* INSTRUCTIONS TO FOLLOW
Produce an exact copy of the lines from the line containing "--bind localhost:5001 wsgi:app_views" through the last line of the listing below, both ends included, and nothing else.

------------------------------------------------------------

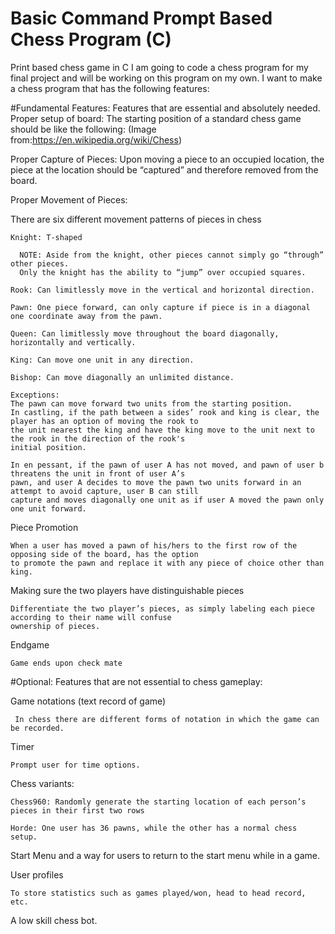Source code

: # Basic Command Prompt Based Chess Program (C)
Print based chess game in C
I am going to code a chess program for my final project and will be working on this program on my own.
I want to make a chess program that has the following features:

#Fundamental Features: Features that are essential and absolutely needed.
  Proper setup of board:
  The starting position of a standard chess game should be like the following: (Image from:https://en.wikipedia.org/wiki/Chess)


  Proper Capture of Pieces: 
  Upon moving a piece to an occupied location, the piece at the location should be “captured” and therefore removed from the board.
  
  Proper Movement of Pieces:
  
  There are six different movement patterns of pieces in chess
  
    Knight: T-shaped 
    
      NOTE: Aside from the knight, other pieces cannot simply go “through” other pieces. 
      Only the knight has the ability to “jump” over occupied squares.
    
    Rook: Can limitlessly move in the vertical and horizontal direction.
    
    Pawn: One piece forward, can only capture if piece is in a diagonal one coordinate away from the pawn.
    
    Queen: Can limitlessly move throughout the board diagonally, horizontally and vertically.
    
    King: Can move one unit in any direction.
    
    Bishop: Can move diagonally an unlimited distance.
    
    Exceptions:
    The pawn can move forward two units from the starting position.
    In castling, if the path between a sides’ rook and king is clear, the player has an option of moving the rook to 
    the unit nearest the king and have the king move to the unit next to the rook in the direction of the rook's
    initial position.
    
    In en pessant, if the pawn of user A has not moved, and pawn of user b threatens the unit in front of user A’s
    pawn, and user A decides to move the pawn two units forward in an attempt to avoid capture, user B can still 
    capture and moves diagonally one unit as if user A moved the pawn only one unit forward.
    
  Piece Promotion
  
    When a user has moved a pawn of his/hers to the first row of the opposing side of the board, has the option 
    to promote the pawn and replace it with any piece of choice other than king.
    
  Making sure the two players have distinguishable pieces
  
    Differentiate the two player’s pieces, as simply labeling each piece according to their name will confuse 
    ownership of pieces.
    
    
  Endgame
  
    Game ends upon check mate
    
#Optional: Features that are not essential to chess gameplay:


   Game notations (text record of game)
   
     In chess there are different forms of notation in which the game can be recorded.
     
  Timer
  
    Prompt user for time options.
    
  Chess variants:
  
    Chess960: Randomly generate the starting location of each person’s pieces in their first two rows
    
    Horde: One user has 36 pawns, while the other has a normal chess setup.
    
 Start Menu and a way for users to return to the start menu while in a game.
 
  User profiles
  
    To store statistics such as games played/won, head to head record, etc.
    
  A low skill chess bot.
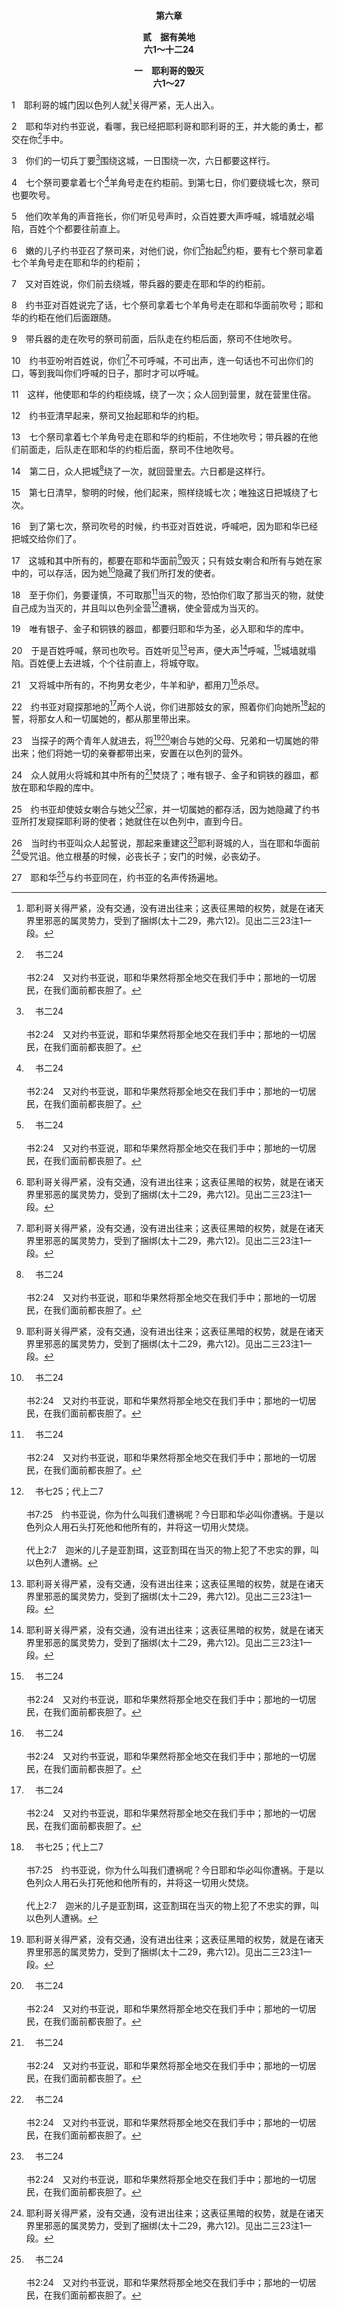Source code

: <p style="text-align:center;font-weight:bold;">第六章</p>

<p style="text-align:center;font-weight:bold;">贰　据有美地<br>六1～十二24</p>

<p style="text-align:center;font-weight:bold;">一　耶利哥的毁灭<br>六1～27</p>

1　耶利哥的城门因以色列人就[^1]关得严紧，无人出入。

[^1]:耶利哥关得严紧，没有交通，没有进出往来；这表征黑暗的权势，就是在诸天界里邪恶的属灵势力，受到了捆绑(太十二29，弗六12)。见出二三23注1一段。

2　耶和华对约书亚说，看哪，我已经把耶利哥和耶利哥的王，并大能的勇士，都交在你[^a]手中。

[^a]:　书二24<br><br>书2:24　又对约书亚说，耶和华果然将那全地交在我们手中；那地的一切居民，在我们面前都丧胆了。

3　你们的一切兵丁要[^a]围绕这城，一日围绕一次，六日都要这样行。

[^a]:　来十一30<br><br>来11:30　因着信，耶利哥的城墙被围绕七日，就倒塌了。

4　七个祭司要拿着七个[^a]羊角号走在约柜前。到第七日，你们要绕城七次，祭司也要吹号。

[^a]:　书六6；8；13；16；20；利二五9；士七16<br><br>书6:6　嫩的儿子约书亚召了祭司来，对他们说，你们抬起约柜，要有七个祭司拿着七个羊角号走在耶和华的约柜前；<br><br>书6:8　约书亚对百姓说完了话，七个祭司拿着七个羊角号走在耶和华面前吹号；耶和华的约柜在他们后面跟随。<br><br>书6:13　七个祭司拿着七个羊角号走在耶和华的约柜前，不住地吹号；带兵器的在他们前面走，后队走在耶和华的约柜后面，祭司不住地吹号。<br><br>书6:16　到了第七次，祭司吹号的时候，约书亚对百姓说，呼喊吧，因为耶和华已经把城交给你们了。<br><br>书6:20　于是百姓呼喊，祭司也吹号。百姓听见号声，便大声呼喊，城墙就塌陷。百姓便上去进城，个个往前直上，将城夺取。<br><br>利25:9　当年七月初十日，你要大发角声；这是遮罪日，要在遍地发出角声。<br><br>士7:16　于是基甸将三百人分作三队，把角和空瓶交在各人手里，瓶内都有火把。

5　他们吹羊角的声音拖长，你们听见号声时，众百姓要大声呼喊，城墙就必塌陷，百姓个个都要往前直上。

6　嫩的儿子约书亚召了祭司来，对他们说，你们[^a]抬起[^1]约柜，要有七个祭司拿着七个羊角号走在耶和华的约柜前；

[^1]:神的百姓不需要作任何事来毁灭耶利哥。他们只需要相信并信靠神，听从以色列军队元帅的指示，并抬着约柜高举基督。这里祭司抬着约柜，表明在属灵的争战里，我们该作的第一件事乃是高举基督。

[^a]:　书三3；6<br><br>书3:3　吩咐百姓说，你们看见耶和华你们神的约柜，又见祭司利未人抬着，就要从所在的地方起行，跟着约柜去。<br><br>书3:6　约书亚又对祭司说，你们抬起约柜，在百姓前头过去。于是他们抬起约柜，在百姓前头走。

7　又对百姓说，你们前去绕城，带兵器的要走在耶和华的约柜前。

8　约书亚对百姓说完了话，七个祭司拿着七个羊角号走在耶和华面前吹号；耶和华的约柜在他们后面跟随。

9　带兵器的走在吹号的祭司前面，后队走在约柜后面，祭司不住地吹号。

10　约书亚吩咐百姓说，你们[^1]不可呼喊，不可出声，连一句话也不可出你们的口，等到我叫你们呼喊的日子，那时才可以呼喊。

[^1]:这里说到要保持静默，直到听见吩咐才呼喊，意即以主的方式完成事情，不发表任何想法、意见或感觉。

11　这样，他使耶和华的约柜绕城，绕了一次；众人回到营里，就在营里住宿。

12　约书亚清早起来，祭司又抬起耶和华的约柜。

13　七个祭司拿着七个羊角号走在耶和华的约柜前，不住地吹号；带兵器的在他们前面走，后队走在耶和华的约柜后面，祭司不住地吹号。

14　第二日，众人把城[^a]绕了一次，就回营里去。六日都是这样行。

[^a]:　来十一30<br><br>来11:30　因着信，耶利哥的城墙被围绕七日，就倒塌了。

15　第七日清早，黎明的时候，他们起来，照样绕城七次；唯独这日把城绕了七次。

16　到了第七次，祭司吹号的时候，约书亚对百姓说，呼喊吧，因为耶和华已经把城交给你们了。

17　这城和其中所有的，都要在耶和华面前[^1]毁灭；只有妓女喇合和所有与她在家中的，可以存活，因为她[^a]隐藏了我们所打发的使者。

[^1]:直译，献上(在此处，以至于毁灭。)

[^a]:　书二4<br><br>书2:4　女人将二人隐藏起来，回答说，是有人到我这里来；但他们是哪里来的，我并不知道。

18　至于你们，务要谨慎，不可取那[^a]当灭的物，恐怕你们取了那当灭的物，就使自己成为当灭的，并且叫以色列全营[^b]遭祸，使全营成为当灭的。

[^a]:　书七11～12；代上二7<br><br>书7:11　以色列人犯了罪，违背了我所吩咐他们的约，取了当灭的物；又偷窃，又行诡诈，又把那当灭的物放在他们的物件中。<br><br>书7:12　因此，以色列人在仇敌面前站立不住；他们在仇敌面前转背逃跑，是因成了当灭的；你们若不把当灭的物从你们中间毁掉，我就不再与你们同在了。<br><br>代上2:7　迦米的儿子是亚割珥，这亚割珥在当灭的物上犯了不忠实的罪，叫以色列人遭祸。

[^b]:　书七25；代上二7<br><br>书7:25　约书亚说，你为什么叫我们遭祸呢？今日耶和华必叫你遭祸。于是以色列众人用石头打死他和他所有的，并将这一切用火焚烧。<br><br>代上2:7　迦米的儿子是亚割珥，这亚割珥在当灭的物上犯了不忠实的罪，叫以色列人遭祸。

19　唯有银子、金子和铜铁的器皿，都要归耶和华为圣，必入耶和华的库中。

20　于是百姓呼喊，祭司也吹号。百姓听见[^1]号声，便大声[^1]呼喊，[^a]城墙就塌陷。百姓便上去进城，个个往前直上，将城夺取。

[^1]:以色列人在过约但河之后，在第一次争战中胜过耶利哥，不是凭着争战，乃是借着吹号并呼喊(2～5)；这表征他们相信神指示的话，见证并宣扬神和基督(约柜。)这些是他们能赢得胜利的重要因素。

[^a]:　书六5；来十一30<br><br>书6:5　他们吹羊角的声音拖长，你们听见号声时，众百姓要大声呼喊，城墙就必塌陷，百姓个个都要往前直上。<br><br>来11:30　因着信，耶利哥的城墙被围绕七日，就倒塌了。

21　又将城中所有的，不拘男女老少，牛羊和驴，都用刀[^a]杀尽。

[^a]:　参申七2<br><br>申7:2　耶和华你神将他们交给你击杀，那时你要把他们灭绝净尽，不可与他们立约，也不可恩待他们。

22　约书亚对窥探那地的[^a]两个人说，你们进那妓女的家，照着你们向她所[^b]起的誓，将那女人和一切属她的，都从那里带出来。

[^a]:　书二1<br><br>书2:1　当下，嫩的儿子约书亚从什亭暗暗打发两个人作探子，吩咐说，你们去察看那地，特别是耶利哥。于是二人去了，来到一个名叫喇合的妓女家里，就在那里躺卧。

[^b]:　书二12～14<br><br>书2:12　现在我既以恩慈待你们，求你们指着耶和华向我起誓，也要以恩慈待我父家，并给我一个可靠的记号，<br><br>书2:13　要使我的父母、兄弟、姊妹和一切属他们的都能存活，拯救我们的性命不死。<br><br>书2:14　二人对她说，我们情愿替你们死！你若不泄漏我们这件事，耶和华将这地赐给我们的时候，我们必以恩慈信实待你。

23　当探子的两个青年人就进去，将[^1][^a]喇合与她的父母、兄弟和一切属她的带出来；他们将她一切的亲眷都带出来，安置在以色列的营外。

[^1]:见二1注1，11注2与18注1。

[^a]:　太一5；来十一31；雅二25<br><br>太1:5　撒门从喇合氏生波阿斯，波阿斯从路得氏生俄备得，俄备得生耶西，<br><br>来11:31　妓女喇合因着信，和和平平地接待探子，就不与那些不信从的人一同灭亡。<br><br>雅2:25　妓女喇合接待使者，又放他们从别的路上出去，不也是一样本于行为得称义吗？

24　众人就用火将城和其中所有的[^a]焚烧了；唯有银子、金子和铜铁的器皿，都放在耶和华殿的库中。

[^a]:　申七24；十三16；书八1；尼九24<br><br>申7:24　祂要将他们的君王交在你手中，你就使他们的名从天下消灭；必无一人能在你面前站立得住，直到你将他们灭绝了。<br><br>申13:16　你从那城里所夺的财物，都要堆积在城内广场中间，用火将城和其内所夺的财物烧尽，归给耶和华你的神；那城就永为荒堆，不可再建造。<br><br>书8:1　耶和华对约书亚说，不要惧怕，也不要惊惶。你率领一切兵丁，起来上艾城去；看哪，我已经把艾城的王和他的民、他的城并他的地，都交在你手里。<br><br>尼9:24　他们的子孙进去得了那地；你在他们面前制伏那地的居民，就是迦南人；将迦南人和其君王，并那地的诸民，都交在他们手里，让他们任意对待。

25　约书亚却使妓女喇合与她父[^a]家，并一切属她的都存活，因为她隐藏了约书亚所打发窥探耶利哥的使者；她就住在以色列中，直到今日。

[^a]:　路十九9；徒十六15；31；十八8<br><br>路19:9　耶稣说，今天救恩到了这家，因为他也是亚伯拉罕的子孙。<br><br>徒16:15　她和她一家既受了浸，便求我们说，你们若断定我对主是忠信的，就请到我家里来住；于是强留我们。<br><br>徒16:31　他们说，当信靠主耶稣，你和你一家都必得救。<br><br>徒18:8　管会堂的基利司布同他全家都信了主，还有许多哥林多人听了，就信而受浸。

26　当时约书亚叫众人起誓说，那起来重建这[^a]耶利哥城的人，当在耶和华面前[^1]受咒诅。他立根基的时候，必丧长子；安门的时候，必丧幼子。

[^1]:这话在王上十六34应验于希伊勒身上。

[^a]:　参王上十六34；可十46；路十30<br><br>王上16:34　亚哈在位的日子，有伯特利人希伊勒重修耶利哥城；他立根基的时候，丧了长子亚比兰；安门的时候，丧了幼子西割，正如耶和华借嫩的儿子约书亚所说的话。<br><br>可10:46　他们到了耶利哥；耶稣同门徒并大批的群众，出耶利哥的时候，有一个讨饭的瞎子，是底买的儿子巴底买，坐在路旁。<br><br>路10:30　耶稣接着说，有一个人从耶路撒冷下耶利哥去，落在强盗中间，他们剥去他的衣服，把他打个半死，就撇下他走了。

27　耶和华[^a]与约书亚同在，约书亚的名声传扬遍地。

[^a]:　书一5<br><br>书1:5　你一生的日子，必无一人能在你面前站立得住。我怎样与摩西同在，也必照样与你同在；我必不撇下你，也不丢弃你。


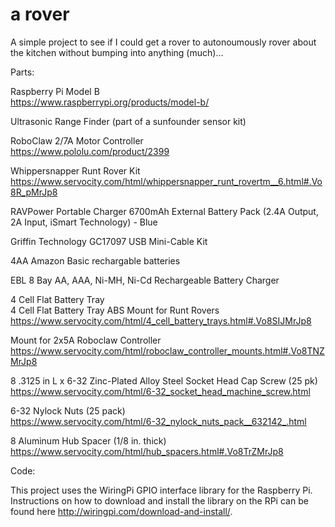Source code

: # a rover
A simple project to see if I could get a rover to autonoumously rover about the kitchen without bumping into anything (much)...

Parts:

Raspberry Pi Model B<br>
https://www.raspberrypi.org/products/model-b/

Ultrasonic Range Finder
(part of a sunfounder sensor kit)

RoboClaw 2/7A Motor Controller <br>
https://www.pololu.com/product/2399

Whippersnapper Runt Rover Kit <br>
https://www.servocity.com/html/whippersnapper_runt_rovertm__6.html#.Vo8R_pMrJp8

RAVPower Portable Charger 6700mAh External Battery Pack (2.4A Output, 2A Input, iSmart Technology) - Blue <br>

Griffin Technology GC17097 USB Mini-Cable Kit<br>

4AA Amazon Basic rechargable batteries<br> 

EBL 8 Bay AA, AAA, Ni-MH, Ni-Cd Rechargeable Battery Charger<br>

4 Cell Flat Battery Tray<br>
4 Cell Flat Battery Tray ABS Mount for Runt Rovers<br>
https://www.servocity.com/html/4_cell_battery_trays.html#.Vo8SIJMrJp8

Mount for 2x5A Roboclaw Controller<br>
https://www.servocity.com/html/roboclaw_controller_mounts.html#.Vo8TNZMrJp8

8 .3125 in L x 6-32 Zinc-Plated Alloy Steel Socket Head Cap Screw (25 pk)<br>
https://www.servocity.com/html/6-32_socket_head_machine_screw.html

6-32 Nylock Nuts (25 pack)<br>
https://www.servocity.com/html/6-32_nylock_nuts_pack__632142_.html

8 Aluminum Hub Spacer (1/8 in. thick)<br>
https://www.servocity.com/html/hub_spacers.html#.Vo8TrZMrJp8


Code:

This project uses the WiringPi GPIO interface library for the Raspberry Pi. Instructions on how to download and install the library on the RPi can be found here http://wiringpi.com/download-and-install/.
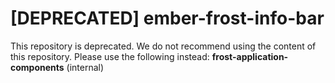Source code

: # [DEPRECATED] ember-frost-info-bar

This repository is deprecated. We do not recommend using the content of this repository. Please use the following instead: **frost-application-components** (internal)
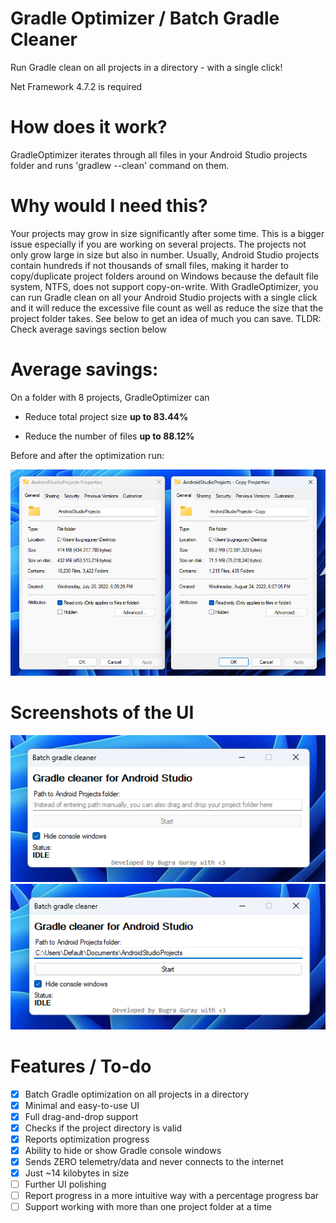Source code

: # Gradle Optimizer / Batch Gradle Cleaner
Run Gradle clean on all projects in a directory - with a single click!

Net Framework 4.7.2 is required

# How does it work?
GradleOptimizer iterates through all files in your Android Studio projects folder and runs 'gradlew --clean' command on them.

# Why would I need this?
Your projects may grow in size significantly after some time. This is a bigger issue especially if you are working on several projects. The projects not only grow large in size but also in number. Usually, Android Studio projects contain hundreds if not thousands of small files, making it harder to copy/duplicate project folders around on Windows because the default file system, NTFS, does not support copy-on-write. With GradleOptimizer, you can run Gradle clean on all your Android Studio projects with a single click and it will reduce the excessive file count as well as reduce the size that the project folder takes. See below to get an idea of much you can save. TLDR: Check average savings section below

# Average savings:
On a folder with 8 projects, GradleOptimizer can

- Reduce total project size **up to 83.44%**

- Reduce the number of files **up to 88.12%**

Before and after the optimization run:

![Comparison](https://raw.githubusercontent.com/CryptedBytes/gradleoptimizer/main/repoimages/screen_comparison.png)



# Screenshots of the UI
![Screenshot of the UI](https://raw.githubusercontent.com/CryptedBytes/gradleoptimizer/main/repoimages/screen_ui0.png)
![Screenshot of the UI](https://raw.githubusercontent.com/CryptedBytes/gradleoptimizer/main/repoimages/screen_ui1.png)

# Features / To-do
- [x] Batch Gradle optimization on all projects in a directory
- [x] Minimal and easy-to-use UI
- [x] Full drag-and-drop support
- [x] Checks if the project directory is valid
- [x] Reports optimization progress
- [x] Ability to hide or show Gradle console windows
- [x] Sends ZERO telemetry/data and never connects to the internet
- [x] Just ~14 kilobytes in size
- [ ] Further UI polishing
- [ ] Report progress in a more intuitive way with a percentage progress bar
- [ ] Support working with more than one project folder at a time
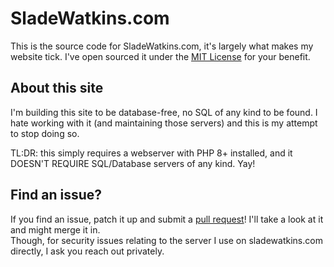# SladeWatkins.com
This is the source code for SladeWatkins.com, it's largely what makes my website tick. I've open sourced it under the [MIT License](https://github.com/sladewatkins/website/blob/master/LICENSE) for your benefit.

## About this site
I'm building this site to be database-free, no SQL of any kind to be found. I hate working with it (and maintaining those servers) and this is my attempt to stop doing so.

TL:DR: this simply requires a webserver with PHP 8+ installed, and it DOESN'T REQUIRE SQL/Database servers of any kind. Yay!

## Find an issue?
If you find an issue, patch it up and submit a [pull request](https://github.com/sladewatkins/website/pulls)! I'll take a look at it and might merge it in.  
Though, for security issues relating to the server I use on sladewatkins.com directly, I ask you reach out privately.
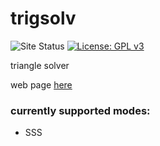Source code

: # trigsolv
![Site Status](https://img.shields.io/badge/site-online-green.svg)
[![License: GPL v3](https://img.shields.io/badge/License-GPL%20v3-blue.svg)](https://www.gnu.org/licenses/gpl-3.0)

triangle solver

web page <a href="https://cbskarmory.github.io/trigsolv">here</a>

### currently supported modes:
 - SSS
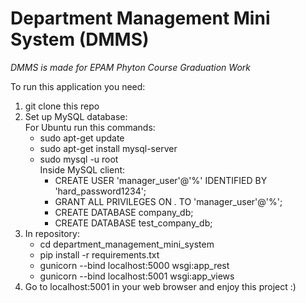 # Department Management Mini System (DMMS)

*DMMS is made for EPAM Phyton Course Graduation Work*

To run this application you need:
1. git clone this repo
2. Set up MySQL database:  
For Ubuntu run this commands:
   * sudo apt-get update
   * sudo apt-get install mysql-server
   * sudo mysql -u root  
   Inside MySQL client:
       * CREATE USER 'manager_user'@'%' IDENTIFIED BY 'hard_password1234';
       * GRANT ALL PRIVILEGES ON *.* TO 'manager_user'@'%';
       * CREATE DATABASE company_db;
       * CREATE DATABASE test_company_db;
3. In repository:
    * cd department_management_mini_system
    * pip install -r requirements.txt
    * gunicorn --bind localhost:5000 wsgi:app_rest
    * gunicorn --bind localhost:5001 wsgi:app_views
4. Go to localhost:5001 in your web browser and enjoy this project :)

------------------------------------------------------------

* SOLVED EXERCISE
    * gunicorn --bind localhost:5001 wsgi:app_views
4. Go to localhost:5001 in your web browser and enjoy this project :)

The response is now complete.